As dificuldades na edição jornalística são indissociáveis do estado da
poesia hoje, sua relação com o mundo e com os leitores, seus esgotamentos,
crises, impasses. Estaria o livro, como suporte da expressão poética,
enfrentando uma crise? A prosa ficcional consegue ser muito mais
bem-sucedida em alcançar o leitor hoje (portanto a crise não é do livro,
longe disso).

Muitos poetas e editores se contentam com a posição acanhada da poesia hoje,
e talvez tenham razão quando raciocinam que isso decorre da natureza sutil
do gênero. No entanto, não é saudável se contentar com essa situação acuada,
sobretudo quando se evoca a universalidade de poetas como Camões, Dante ou
Homero. Se não chegaram a mudar o mundo, pelo menos chegaram perto disso.
Não é difícil convencer o leitor da grandeza desses autores. A poesia é,
sim, essencial.

Ora, em contrapartida e pelos motivos apontados, também não existe poesia
best-seller. Não se faz poesia para vender como pãozinho quente, assim como
muitos romances são feitos. São coisas excludentes. A verdadeira poesia
precisa ser, por excelência, anti-best-seller. Se vier a vender muito, que
bom, mas será sempre apesar dela própria.

Sim, é preciso respeitar a poesia. Respeitar, muitas vezes,  a sua
necessária dose de hermetismo. Não é da linguagem comum de que estamos
falando. Não se quer a sua vulgarização. No entanto, é preciso haver
comunicação. E o resenhista, que se propõe a ser uma ponte entre o leitor
saturado de informação e o poeta criador, deve saber transitar entre esses
dois mundos.

Encontrar o resenhista ideal, porém, não é fácil. Na academia fica, em
geral, ainda mais difícil, com algumas exceções. Neste ponto, entramos na
discussão sobre o estado da crítica hoje no Brasil. O fato é que existe
grande dificuldade em se achar bons "tradutores", que não insistam em se
prender no hermetismo estéril, que torna a apresentação da poesia pouco
instigante, desprovida de interesse no mundo inflacionado de livros e
brilhos.

Todos, portanto, do poeta ao editor, do editor de jornal ao resenhista, e
mesmo o leitor - ele também não é inocente - têm sua dose de
responsabilidade no caminho do verso ao mundo. E a própria realidade do
Brasil contribui com sua parte. Entretanto, não devemos nos prender à idéia
de que o jornal ou a revista de grande circulação são os únicos meios por
onde a poesia pode ganhar as ruas. Existem hoje muitos meios, muitos canais
de ação: o artista não precisa se paralisar.

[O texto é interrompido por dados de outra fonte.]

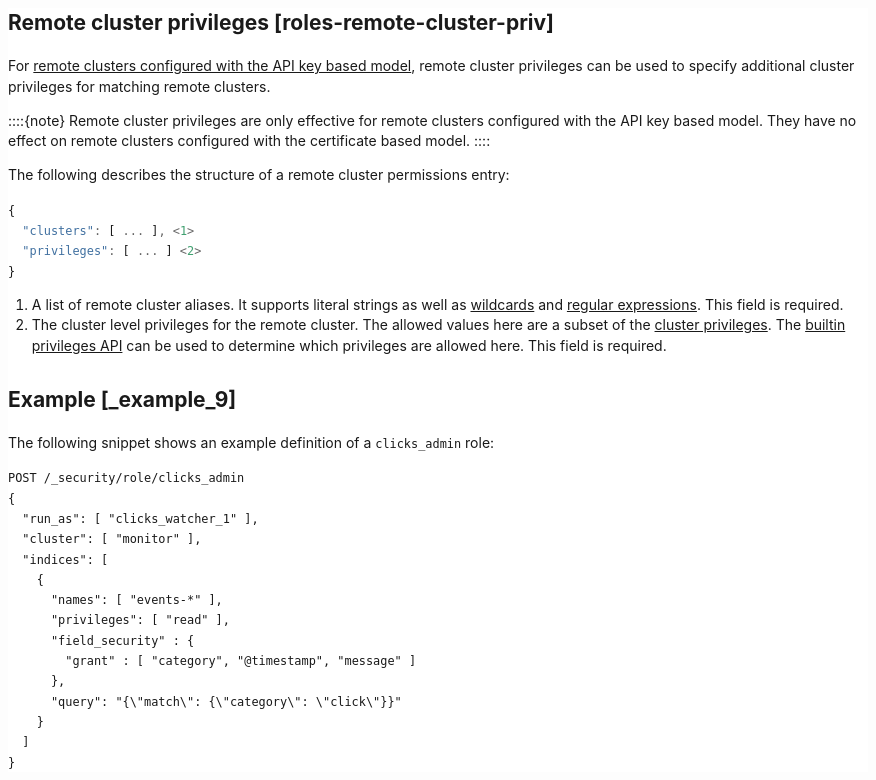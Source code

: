 
## Remote cluster privileges [roles-remote-cluster-priv]

For [remote clusters configured with the API key based model](../../../deploy-manage/remote-clusters/remote-clusters-api-key.md), remote cluster privileges can be used to specify additional cluster privileges for matching remote clusters.

::::{note}
Remote cluster privileges are only effective for remote clusters configured with the API key based model. They have no effect on remote clusters configured with the certificate based model.
::::


The following describes the structure of a remote cluster permissions entry:

```js
{
  "clusters": [ ... ], <1>
  "privileges": [ ... ] <2>
}
```

1. A list of remote cluster aliases. It supports literal strings as well as [wildcards](https://www.elastic.co/guide/en/elasticsearch/reference/current/api-conventions.html#api-multi-index) and [regular expressions](https://www.elastic.co/guide/en/elasticsearch/reference/current/regexp-syntax.html). This field is required.
2. The cluster level privileges for the remote cluster. The allowed values here are a subset of the [cluster privileges](../../../deploy-manage/users-roles/cluster-or-deployment-auth/elasticsearch-privileges.md#privileges-list-cluster). The [builtin privileges API](https://www.elastic.co/guide/en/elasticsearch/reference/current/security-api-get-builtin-privileges.html#security-api-get-builtin-privileges-request) can be used to determine which privileges are allowed here. This field is required.



## Example [_example_9]

The following snippet shows an example definition of a `clicks_admin` role:

```console
POST /_security/role/clicks_admin
{
  "run_as": [ "clicks_watcher_1" ],
  "cluster": [ "monitor" ],
  "indices": [
    {
      "names": [ "events-*" ],
      "privileges": [ "read" ],
      "field_security" : {
        "grant" : [ "category", "@timestamp", "message" ]
      },
      "query": "{\"match\": {\"category\": \"click\"}}"
    }
  ]
}
```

O jornal é hoje a mídia mais antiga do mundo. Com a internet, a velocidade
da comunicação que aumenta a cada dia e os novos suportes tecnológicos que
vão continuar a nos surpreender com sua inventividade e novas soluções, a
palavra - jornalística, técnica ou poética - vai transitar de maneira ainda
mais explosiva pelo mundo. É um processo que começou. E minha aposta é de
que o livro vai vencer, e a poesia continuar a desvendar as realidades que a
olho nu, sem as lentes de aumento da delicadeza, o homem comum não
conseguiria enxergar.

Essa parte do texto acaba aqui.